| TASK PROMPT |
Tally every line of the entries that contains the string "github", then reply with only that number.

| GIVEN RECORDS |
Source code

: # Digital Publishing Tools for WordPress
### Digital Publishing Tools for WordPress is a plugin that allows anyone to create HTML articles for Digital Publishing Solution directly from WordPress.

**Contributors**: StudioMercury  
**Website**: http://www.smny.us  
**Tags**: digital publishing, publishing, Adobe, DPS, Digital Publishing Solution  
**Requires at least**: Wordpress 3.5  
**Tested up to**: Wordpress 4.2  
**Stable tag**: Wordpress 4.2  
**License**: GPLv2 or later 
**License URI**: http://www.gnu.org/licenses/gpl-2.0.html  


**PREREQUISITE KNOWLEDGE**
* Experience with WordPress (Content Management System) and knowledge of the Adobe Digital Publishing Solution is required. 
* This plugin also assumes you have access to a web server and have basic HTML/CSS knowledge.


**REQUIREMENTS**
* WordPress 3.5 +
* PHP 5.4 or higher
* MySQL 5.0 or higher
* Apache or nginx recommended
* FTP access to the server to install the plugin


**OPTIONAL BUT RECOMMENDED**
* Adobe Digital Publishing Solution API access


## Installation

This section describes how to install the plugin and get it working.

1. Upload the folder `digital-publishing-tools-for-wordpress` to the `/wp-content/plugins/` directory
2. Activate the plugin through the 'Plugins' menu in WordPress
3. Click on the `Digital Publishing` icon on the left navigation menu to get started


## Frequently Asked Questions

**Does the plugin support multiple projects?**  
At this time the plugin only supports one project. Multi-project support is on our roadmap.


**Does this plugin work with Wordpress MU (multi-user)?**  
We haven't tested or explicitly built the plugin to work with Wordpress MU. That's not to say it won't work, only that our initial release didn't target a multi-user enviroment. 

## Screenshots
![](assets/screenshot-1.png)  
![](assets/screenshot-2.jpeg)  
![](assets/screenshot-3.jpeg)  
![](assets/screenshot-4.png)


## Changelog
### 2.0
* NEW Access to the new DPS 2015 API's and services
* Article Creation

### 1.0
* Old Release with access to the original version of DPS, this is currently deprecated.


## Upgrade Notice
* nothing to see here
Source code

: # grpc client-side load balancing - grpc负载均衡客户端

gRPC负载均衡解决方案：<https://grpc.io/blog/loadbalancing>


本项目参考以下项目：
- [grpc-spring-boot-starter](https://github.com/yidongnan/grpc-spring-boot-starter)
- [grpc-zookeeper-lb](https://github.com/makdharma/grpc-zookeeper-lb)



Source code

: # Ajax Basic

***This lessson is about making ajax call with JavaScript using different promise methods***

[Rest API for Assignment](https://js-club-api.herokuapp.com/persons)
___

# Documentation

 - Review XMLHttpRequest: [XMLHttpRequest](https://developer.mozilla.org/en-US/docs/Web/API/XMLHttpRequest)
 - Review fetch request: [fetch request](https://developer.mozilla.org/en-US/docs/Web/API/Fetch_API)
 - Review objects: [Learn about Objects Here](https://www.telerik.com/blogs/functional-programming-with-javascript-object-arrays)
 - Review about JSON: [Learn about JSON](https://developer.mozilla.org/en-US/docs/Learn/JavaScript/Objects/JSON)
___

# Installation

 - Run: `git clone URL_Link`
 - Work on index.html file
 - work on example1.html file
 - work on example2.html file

| RESULT |
2